Many frustrations have surrounded the Phillies' season and one toward the top of the list is the lack of production from their perceived trade candidates.
GM Matt Klentak brought in a handful of veterans in the offseason with the intention of slightly improving the big-league club while also giving himself a chance to net a few lottery-ticket prospects around the trade deadline.
Unfortunately, more has gone wrong for the Phillies' veteran acquisitions than has gone right. Let's go one by one.
RHP Jeremy Hellickson (owed approximately $5.7 million after July 31)
Whatever trade value Hellickson had last summer and earlier this season has vanished. He was rocked again Wednesday as his ERA rose to 4.91.
Since May 1, Hellickson has allowed 12 home runs in nine starts and his opponents have hit .310 with a .993 OPS. Add that to his hefty 2017 price tag and the result is a player who may be tradable but won't net you much.
Another key difference between this year and last is that Hellickson was arguably the top starting pitcher on the trade market last summer. This summer, there are many better options in Gerrit Cole, Sonny Gray, Jose Quintana, Jason Vargas and Jaime Garcia, just to name five.

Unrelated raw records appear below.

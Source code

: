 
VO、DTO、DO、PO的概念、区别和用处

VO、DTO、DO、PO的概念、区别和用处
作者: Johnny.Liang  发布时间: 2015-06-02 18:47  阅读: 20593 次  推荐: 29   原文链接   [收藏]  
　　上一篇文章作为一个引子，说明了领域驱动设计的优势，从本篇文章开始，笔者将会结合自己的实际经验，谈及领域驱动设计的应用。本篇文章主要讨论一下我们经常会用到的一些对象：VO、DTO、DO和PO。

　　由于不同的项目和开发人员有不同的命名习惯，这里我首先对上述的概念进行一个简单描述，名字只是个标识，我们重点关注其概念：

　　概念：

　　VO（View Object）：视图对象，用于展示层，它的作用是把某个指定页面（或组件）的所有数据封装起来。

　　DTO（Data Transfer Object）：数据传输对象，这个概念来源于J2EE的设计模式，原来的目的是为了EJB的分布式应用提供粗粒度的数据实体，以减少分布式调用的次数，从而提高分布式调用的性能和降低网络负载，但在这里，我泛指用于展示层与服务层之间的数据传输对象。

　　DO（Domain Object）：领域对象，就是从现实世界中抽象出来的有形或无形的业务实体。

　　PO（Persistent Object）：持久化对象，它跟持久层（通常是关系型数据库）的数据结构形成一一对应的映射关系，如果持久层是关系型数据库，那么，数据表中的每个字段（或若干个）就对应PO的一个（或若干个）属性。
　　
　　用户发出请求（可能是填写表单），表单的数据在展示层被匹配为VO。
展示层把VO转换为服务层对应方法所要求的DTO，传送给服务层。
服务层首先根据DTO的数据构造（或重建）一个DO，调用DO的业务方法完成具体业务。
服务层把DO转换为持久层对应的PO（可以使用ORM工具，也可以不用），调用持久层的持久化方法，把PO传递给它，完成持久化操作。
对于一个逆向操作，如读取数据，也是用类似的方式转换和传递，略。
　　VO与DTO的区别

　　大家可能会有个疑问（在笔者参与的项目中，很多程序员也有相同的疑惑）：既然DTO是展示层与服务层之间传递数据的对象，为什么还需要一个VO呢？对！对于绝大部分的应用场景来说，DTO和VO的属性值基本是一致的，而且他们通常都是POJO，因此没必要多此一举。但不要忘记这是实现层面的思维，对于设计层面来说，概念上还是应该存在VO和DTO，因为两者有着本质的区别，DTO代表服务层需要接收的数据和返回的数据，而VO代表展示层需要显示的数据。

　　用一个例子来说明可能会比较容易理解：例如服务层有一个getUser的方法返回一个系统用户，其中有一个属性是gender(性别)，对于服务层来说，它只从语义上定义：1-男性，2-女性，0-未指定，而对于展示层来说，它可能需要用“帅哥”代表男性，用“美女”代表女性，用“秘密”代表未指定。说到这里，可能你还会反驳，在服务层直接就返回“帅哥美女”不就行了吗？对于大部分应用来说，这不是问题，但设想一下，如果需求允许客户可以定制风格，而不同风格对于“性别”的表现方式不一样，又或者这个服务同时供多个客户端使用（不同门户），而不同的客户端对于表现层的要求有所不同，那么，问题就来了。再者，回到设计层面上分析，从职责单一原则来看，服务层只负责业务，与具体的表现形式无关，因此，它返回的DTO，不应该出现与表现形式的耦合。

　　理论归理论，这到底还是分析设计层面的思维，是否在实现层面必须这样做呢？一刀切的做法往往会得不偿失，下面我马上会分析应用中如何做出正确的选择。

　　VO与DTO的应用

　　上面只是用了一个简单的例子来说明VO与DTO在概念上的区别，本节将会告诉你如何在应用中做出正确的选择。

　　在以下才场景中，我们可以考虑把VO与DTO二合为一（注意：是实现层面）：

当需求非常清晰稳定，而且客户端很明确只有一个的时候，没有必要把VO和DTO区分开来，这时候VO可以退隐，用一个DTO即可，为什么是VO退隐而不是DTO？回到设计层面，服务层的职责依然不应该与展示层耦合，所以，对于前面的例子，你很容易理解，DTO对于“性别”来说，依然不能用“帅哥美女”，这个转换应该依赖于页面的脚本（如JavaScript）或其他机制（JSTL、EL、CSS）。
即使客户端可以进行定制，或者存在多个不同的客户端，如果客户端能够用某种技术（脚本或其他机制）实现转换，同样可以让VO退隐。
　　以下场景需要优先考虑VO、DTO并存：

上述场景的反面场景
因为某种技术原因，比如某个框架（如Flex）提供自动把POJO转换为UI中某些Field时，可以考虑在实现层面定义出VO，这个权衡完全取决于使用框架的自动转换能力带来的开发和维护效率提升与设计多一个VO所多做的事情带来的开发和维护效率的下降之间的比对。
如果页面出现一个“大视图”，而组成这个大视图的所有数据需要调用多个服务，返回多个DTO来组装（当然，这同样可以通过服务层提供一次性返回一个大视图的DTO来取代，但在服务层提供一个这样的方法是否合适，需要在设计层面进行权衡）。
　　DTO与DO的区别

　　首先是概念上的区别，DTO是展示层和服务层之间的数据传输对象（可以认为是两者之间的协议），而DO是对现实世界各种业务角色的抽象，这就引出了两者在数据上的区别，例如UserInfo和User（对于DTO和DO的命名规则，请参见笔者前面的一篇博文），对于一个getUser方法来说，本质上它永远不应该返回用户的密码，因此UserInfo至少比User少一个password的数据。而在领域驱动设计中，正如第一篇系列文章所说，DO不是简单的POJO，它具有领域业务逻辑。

Maybe Hellickson reels off five or six dominant starts before the deadline to reestablish the trade value, but it sure looks like the Phillies swung and missed with him two years in a row.
RHP Pat Neshek (owed ~$2.2 million after July 31)
It's pretty clear that Neshek will be moved. He knows it himself (see story).
He's been the Phillies' best pitcher this season, allowing two runs in 24 innings for a 0.75 ERA. He's allowed 15 hits, walked four and struck out 22.
He also has shown the capability to retire big-time bats. Daniel Murphy, Ryan Zimmerman, Freddie Freeman, Giancarlo Stanton, Nolan Arenado and Yoenis Cespedes are a combined 0 for 12 with four strikeouts this season against Neshek, who's made a career out of keeping powerful righties off balance.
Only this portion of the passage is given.